L’enrichissement pédagogique: soigner les cerveaux abîmés des enfants d’aujourd’hui 

Formateur : Bruno Hourst

En s’appuyant sur de nombreuses recherches, on peut considérer que 40-60% de la population scolaire actuelle a des dysfonctionnements cérébraux à son entrée à l’école (dépression, lésions cérébrales, déficit d’attention, usage de drogues, dyslexie, trouble obsessionnel-compulsif, traumatismes psychologiques, etc.). Et ce pourcentage de cerveaux abîmés pourrait atteindre les 80% dans les prochaines années. En cause : essentiellement notre environnement. Le cerveau de l’enfant est très sensible aux dommages qui lui sont fait dans la petite enfance, et ils ne manquent : pollution, stress, alimentation, surabondance d’écrans, et bien d’autres. La bonne nouvelle (si l’on peut dire) nous vient des neurosciences : la neuroplasticité permet de soigner en partie ces dysfonctionnements, à condition d’entrer dans une démarche volontariste et le plus tôt possible – dès la maternelle si possible. C’est ce que l’Américain Eric Jensen appelle « l’enrichissement pédagogique ».
L’idée fondamentale qui sous-tend l’enrichissement pédagogique est la neuroplasticité : la capacité du cerveau à se modifier (en bien ou en mal), en particulier sous des influences extérieures.
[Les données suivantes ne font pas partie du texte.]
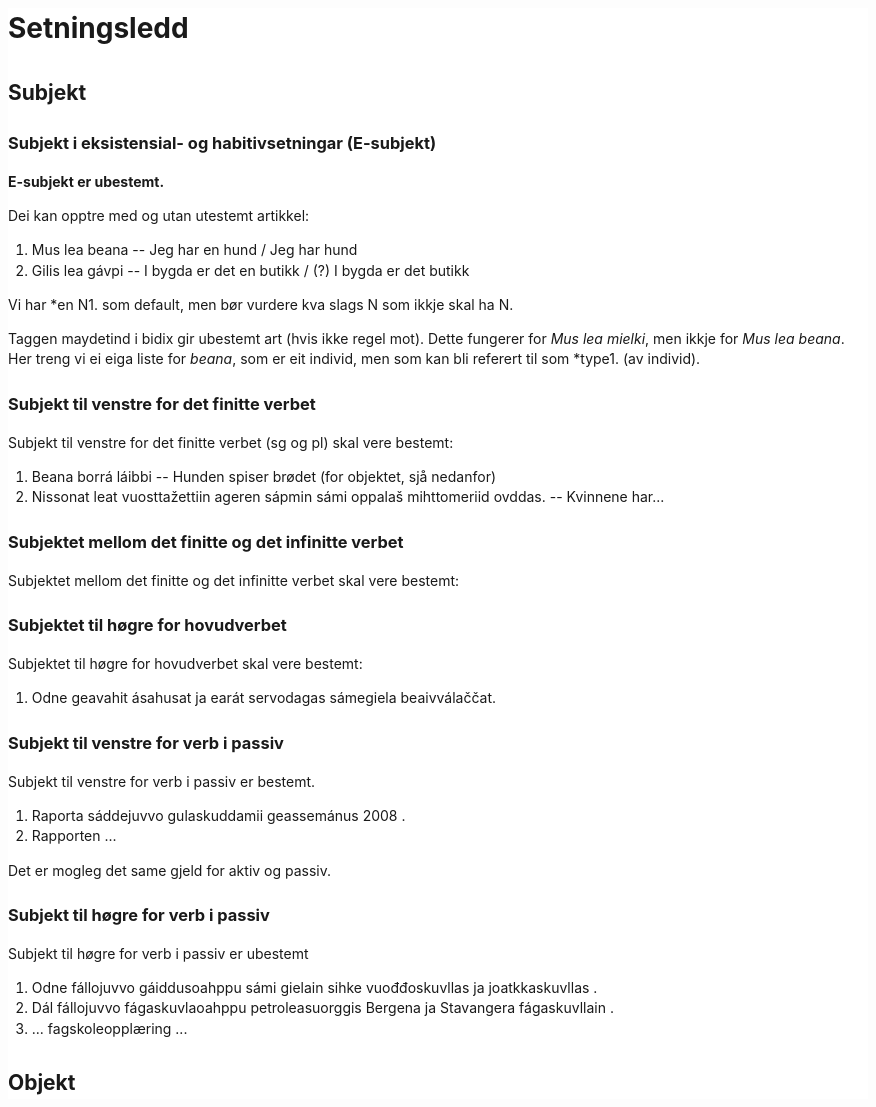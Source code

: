 # Setningsledd

## Subjekt

### Subjekt i eksistensial- og habitivsetningar (E-subjekt)

**E-subjekt er ubestemt.**

Dei kan opptre med og utan utestemt artikkel:

1. Mus lea beana -- Jeg har en hund / Jeg har hund
1. Gilis lea gávpi -- I bygda er det en butikk / (?) I bygda er det butikk

Vi har \*en N1. som default, men bør vurdere kva slags N som ikkje skal ha N.

Taggen maydetind i bidix gir ubestemt art (hvis ikke regel mot). Dette fungerer
for _Mus lea mielki_, men ikkje for _Mus lea beana_. Her treng vi ei
eiga liste for _beana_, som er eit individ, men som kan bli referert til
som \*type1. (av individ).

### Subjekt til venstre for det finitte verbet

Subjekt til venstre for det finitte verbet (sg og pl) skal vere bestemt:

1. Beana borrá láibbi -- Hunden spiser brødet (for objektet, sjå nedanfor)
1. Nissonat leat vuosttažettiin ageren sápmin sámi oppalaš mihttomeriid ovddas. -- Kvinnene har...

### Subjektet mellom det finitte og det infinitte verbet

Subjektet mellom det finitte og det infinitte verbet skal vere bestemt:

### Subjektet til høgre for hovudverbet

Subjektet til høgre for hovudverbet skal vere bestemt:

1. Odne geavahit ásahusat ja earát servodagas sámegiela beaivválaččat.

### Subjekt til venstre for verb i passiv

Subjekt til venstre for verb i passiv er bestemt.

1. Raporta sáddejuvvo gulaskuddamii geassemánus 2008 .
1. Rapporten ...

Det er mogleg det same gjeld for aktiv og passiv.

### Subjekt til høgre for verb i passiv

Subjekt til høgre for verb i passiv er ubestemt

1. Odne fállojuvvo gáiddusoahppu sámi gielain sihke vuođđoskuvllas ja joatkkaskuvllas .
1. Dál fállojuvvo fágaskuvlaoahppu petroleasuorggis Bergena ja Stavangera fágaskuvllain .
1. ... fagskoleopplæring ...

## Objekt
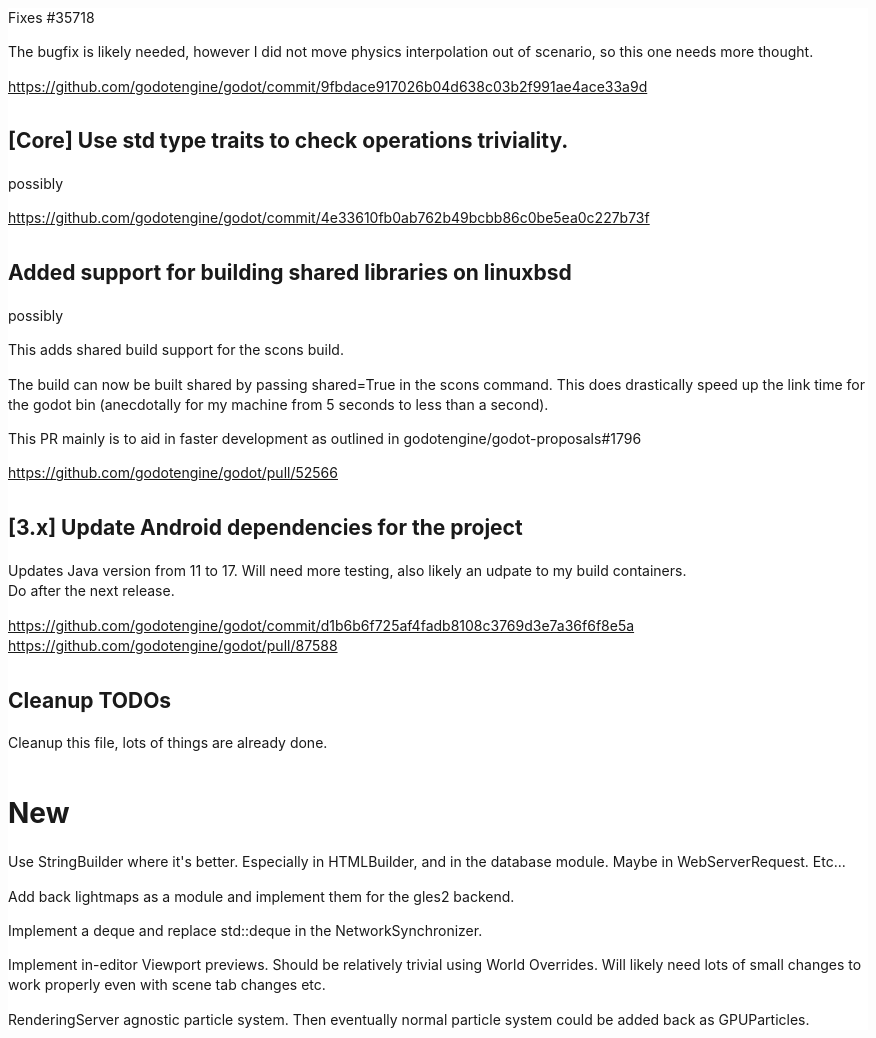 Fixes #35718

The bugfix is likely needed, however I did not move physics interpolation out of scenario, 
so this one needs more thought.

https://github.com/godotengine/godot/commit/9fbdace917026b04d638c03b2f991ae4ace33a9d

## [Core] Use std type traits to check operations triviality. 

possibly

https://github.com/godotengine/godot/commit/4e33610fb0ab762b49bcbb86c0be5ea0c227b73f

## Added support for building shared libraries on linuxbsd

possibly

This adds shared build support for the scons build.

The build can now be built shared by passing shared=True in the scons command. This does drastically speed up the link time for the godot bin (anecdotally for my machine from 5 seconds to less than a second).

This PR mainly is to aid in faster development as outlined in godotengine/godot-proposals#1796

https://github.com/godotengine/godot/pull/52566

## [3.x] Update Android dependencies for the project

Updates Java version from 11 to 17. Will need more testing, also likely an udpate to my build containers.\
Do after the next release.

https://github.com/godotengine/godot/commit/d1b6b6f725af4fadb8108c3769d3e7a36f6f8e5a
https://github.com/godotengine/godot/pull/87588

## Cleanup TODOs

Cleanup this file, lots of things are already done.

# New

Use StringBuilder where it's better. Especially in HTMLBuilder, and in the database module. Maybe in WebServerRequest. Etc...

Add back lightmaps as a module and implement them for the gles2 backend.

Implement a deque and replace std::deque in the NetworkSynchronizer.

Implement in-editor Viewport previews. Should be relatively trivial using World Overrides. Will likely need lots of small changes to work properly even with scene tab changes etc.

RenderingServer agnostic particle system. Then eventually normal particle system could be added back as GPUParticles.
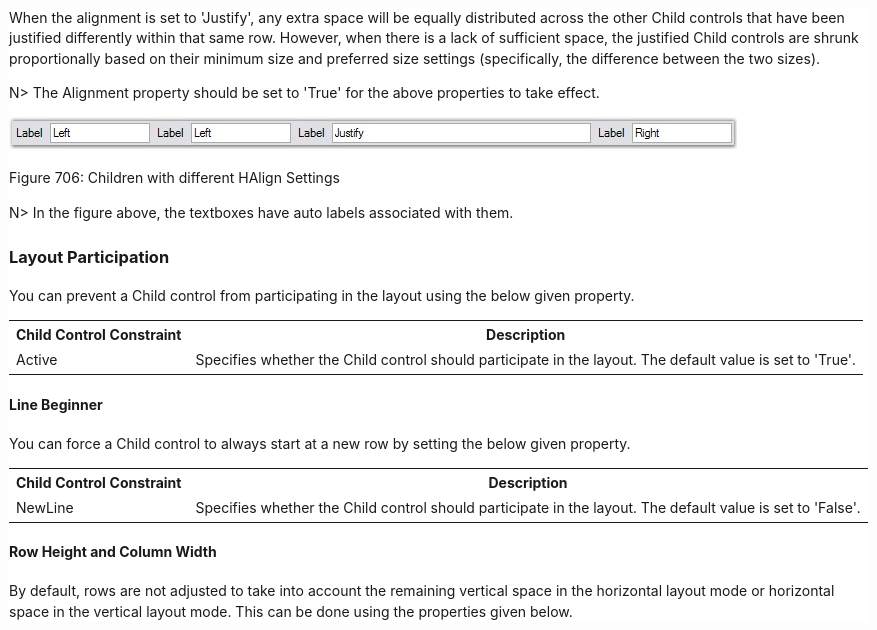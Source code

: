 
When the alignment is set to 'Justify', any extra space will be equally distributed across the other Child controls that have been justified differently within that same row. However, when there is a lack of sufficient space, the justified Child controls are shrunk proportionally based on their minimum size and preferred size settings (specifically, the difference between the two sizes).

N> The Alignment property should be set to 'True' for the above properties to take effect.

![](FlowLayout_images/FlowLayout_img1.png) 

Figure 706: Children with different HAlign Settings

N> In the figure above, the textboxes have auto labels associated with them.

### Layout Participation

You can prevent a Child control from participating in the layout using the below given property.

<table>
<tr>
<th>
Child Control Constraint</th><th>
Description</th></tr>
<tr>
<td>
Active</td><td>
Specifies whether the Child control should participate in the layout. The default value is set to 'True'.</td></tr>
</table>

	
	
#### Line Beginner

You can force a Child control to always start at a new row by setting the below given property.




<table>
<tr>
<th>
Child Control Constraint</th><th>
Description</th></tr>
<tr>
<td>
NewLine</td><td>
Specifies whether the Child control should participate in the layout. The default value is set to 'False'.</td></tr>
</table>

	
#### Row Height and Column Width

By default, rows are not adjusted to take into account the remaining vertical space in the horizontal layout mode or horizontal space in the vertical layout mode. This can be done using the properties given below.
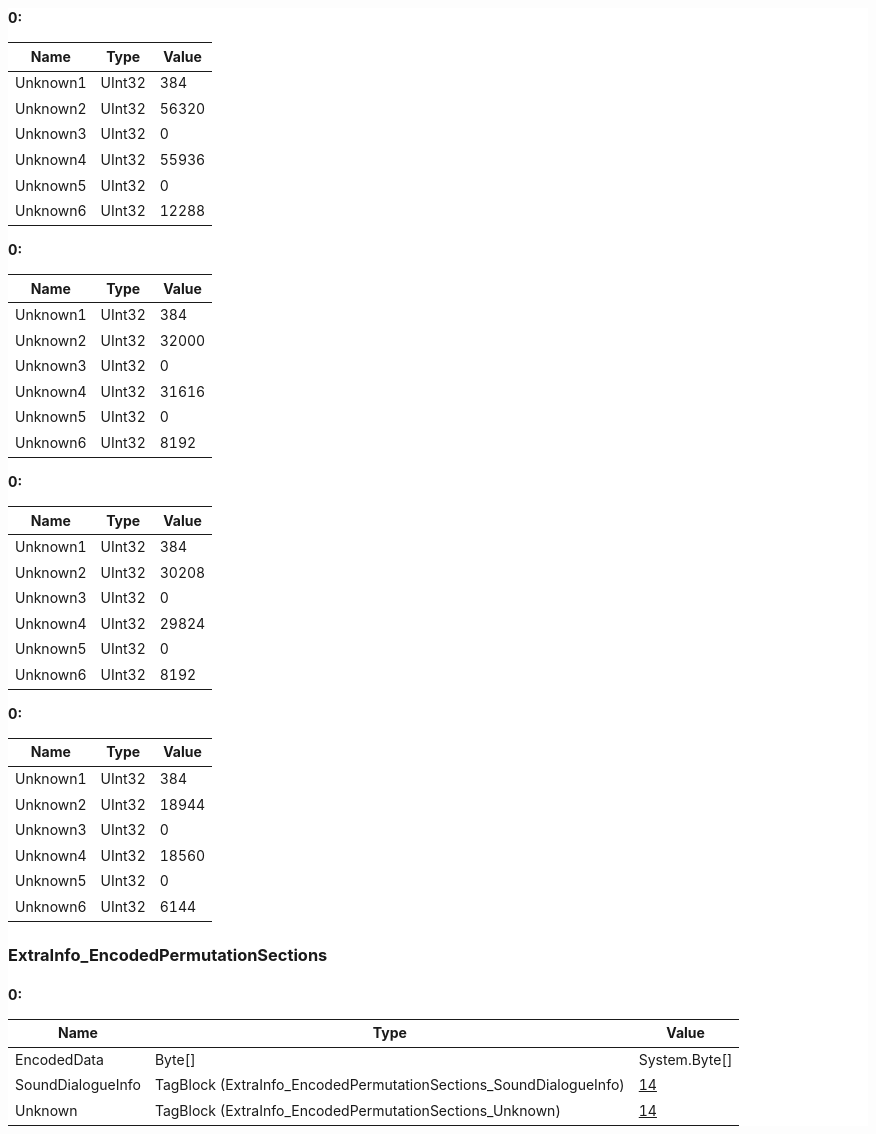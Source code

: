 
**0:**

Name	| Type	| Value
---	|---	|---	|
Unknown1	|UInt32	|384
Unknown2	|UInt32	|56320
Unknown3	|UInt32	|0
Unknown4	|UInt32	|55936
Unknown5	|UInt32	|0
Unknown6	|UInt32	|12288


**0:**

Name	| Type	| Value
---	|---	|---	|
Unknown1	|UInt32	|384
Unknown2	|UInt32	|32000
Unknown3	|UInt32	|0
Unknown4	|UInt32	|31616
Unknown5	|UInt32	|0
Unknown6	|UInt32	|8192


**0:**

Name	| Type	| Value
---	|---	|---	|
Unknown1	|UInt32	|384
Unknown2	|UInt32	|30208
Unknown3	|UInt32	|0
Unknown4	|UInt32	|29824
Unknown5	|UInt32	|0
Unknown6	|UInt32	|8192


**0:**

Name	| Type	| Value
---	|---	|---	|
Unknown1	|UInt32	|384
Unknown2	|UInt32	|18944
Unknown3	|UInt32	|0
Unknown4	|UInt32	|18560
Unknown5	|UInt32	|0
Unknown6	|UInt32	|6144


### ExtraInfo_EncodedPermutationSections

**0:**

Name	| Type	| Value
---	|---	|---	|
EncodedData	|Byte[]	|System.Byte[]
SoundDialogueInfo	|TagBlock (ExtraInfo_EncodedPermutationSections_SoundDialogueInfo)	|[14](#extrainfo_encodedpermutationsections_sounddialogueinfo)
Unknown	|TagBlock (ExtraInfo_EncodedPermutationSections_Unknown)	|[14](#extrainfo_encodedpermutationsections_unknown)
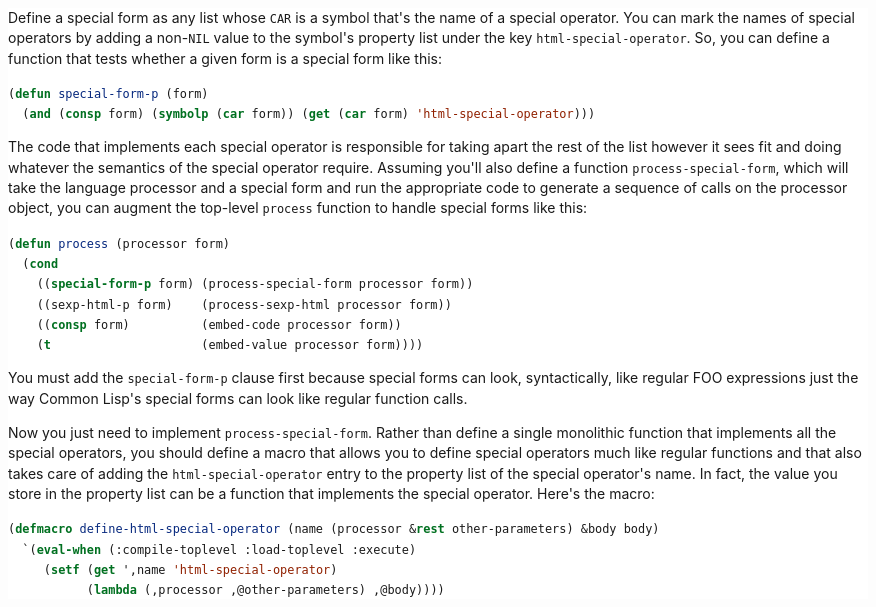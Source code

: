 

Define a special form as any list whose `CAR` is a symbol
that's the name of a special operator. You can mark the names of
special operators by adding a non-`NIL` value to the symbol's
property list under the key `html-special-operator`. So, you can
define a function that tests whether a given form is a special form
like this:


```lisp
(defun special-form-p (form)
  (and (consp form) (symbolp (car form)) (get (car form) 'html-special-operator)))
```


The code that implements each special operator is responsible for
taking apart the rest of the list however it sees fit and doing
whatever the semantics of the special operator require. Assuming
you'll also define a function `process-special-form`, which will
take the language processor and a special form and run the appropriate
code to generate a sequence of calls on the processor object, you can
augment the top-level `process` function to handle special forms
like this:


```lisp
(defun process (processor form)
  (cond
    ((special-form-p form) (process-special-form processor form))
    ((sexp-html-p form)    (process-sexp-html processor form))
    ((consp form)          (embed-code processor form))
    (t                     (embed-value processor form))))
```


You must add the `special-form-p` clause first because special
forms can look, syntactically, like regular FOO expressions just the
way Common Lisp's special forms can look like regular function calls.



Now you just need to implement `process-special-form`. Rather
than define a single monolithic function that implements all the
special operators, you should define a macro that allows you to
define special operators much like regular functions and that also
takes care of adding the `html-special-operator` entry to the
property list of the special operator's name. In fact, the value you
store in the property list can be a function that implements the
special operator. Here's the macro:


```lisp
(defmacro define-html-special-operator (name (processor &rest other-parameters) &body body)
  `(eval-when (:compile-toplevel :load-toplevel :execute)
     (setf (get ',name 'html-special-operator)
           (lambda (,processor ,@other-parameters) ,@body))))
```
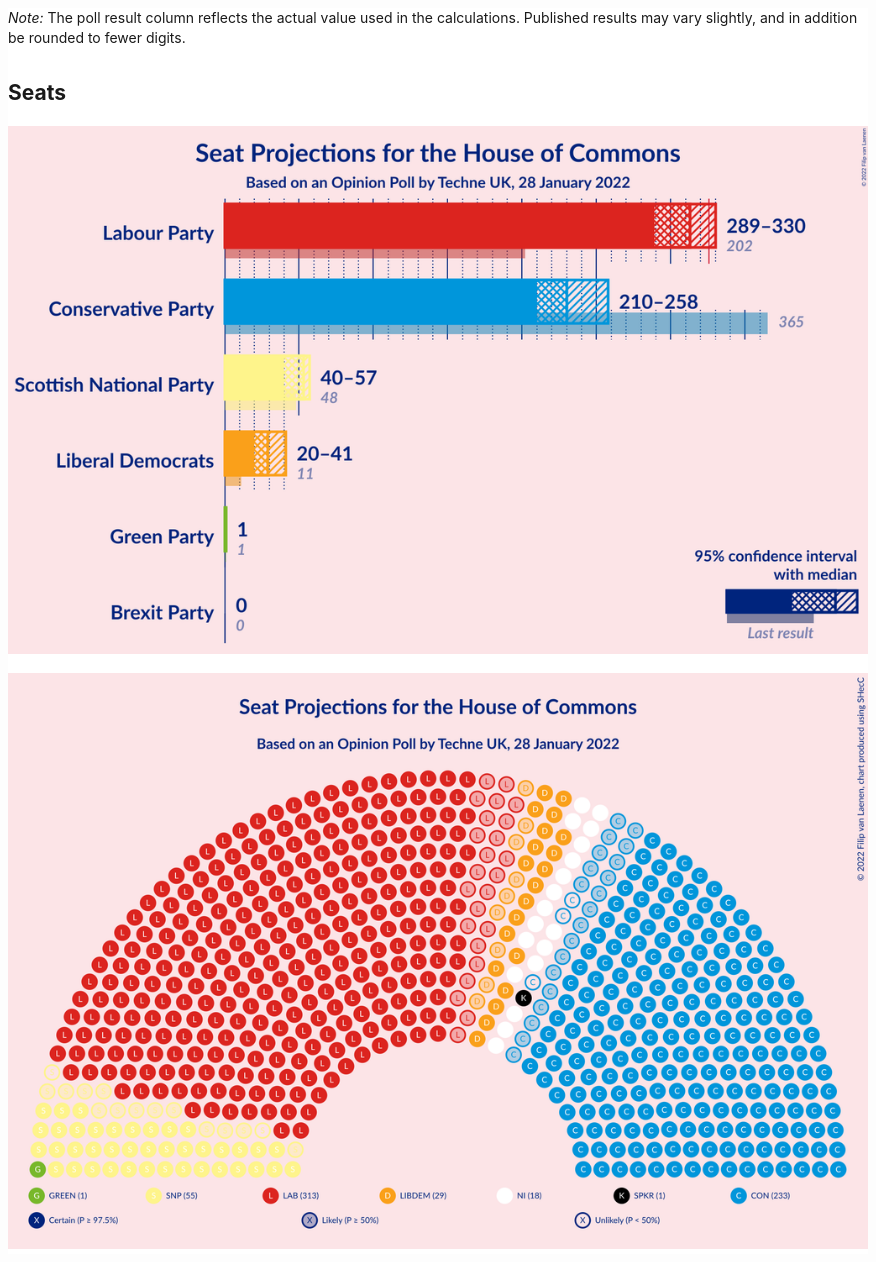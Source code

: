 *Note:* The poll result column reflects the actual value used in the calculations. Published results may vary slightly, and in addition be rounded to fewer digits.

## Seats

![Graph with seats not yet produced](2022-01-28-TechneUK-seats.png "Seats")

![Graph with seating plan not yet produced](2022-01-28-TechneUK-seating-plan.png "Seating Plan")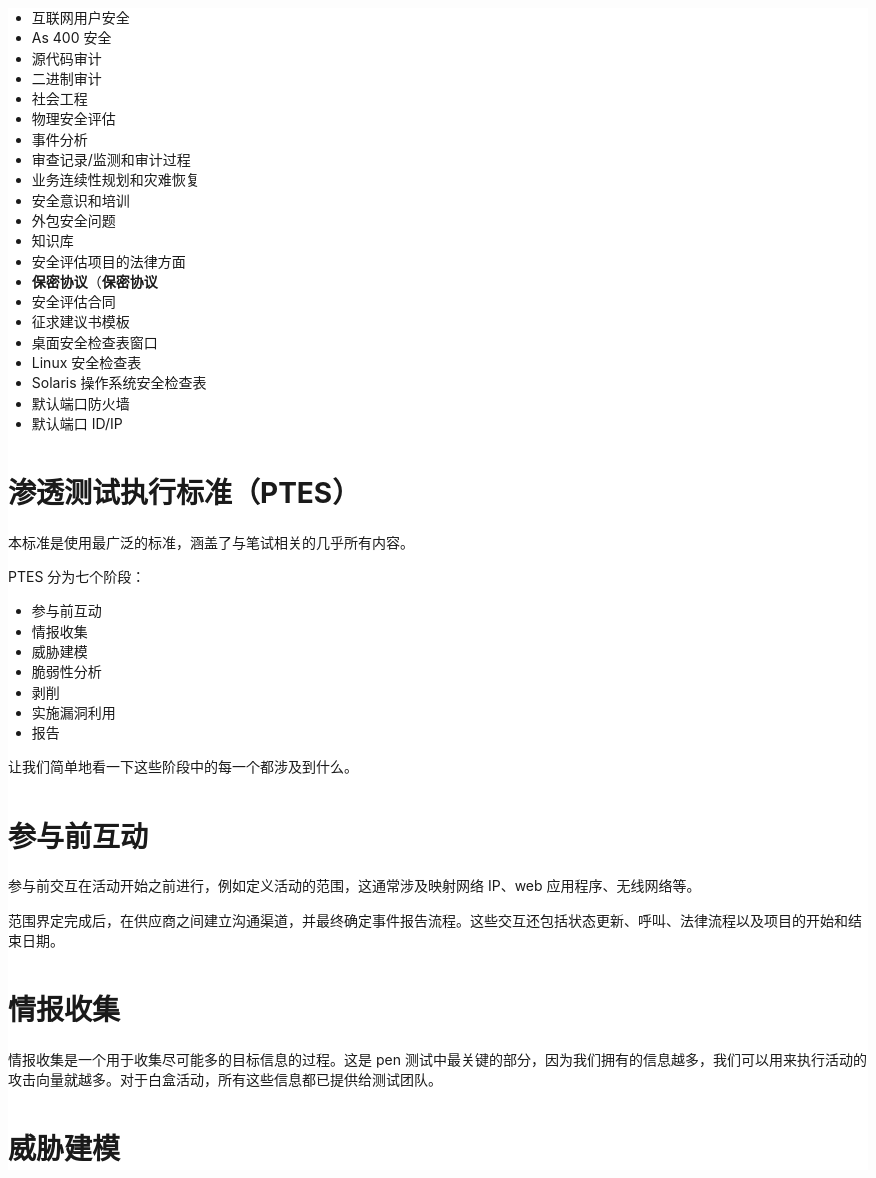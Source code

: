 *   互联网用户安全
*   As 400 安全
*   源代码审计
*   二进制审计
*   社会工程
*   物理安全评估
*   事件分析
*   审查记录/监测和审计过程
*   业务连续性规划和灾难恢复
*   安全意识和培训
*   外包安全问题
*   知识库
*   安全评估项目的法律方面
*   **保密协议**（**保密协议**
*   安全评估合同
*   征求建议书模板
*   桌面安全检查表窗口
*   Linux 安全检查表
*   Solaris 操作系统安全检查表
*   默认端口防火墙
*   默认端口 ID/IP

# 渗透测试执行标准（PTES）

本标准是使用最广泛的标准，涵盖了与笔试相关的几乎所有内容。

PTES 分为七个阶段：

*   参与前互动
*   情报收集
*   威胁建模
*   脆弱性分析
*   剥削
*   实施漏洞利用
*   报告

让我们简单地看一下这些阶段中的每一个都涉及到什么。

# 参与前互动

参与前交互在活动开始之前进行，例如定义活动的范围，这通常涉及映射网络 IP、web 应用程序、无线网络等。

范围界定完成后，在供应商之间建立沟通渠道，并最终确定事件报告流程。这些交互还包括状态更新、呼叫、法律流程以及项目的开始和结束日期。

# 情报收集

情报收集是一个用于收集尽可能多的目标信息的过程。这是 pen 测试中最关键的部分，因为我们拥有的信息越多，我们可以用来执行活动的攻击向量就越多。对于白盒活动，所有这些信息都已提供给测试团队。

# 威胁建模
C’est l’idée qu’il y a un lien direct entre le développement cérébral et l’environnement. Des modifications (positives) apportées à un environnement créent des modifications (positives) au niveau cérébral. De la même manière, des modifications négatives de l’environnement ont des effets négatifs sur le cerveau.
L’enrichissement pédagogique est une réponse biologique positive à un environnement différent de l’environnement habituel, dans lequel on a introduit des changements mesurables, synergiques et globaux. La réponse d’enrichissement est toujours positive et
peut modifier le cerveau à tout âge.
En synthétisant un grand nombre de facteurs pouvant entrer dans une démarche d’enrichissement pédagogique, on peut en retenir 7 principaux, confirmés par les recherches :
• L’activité physique
• Des apprentissages nouveaux, impliquants et motivants
• Une complexité cohérente, mais non chaotique
• Des niveaux de stress acceptables et gérables
• Un soutien social
• Une bonne alimentation
• Un temps suffisant
En faisant entrer ces 7 principaux facteurs dans une démarche d’enseignement, on peut progressivement soigner les cerveaux abîmés des enfants – tout en permettant un meilleur développement de ceux qui ont un cerveau sain. Cette démarche est particulièrement bien compatible avec l’approche du « mieux-apprendre » développée par Bruno Hourst dans ses travaux et ses ouvrages.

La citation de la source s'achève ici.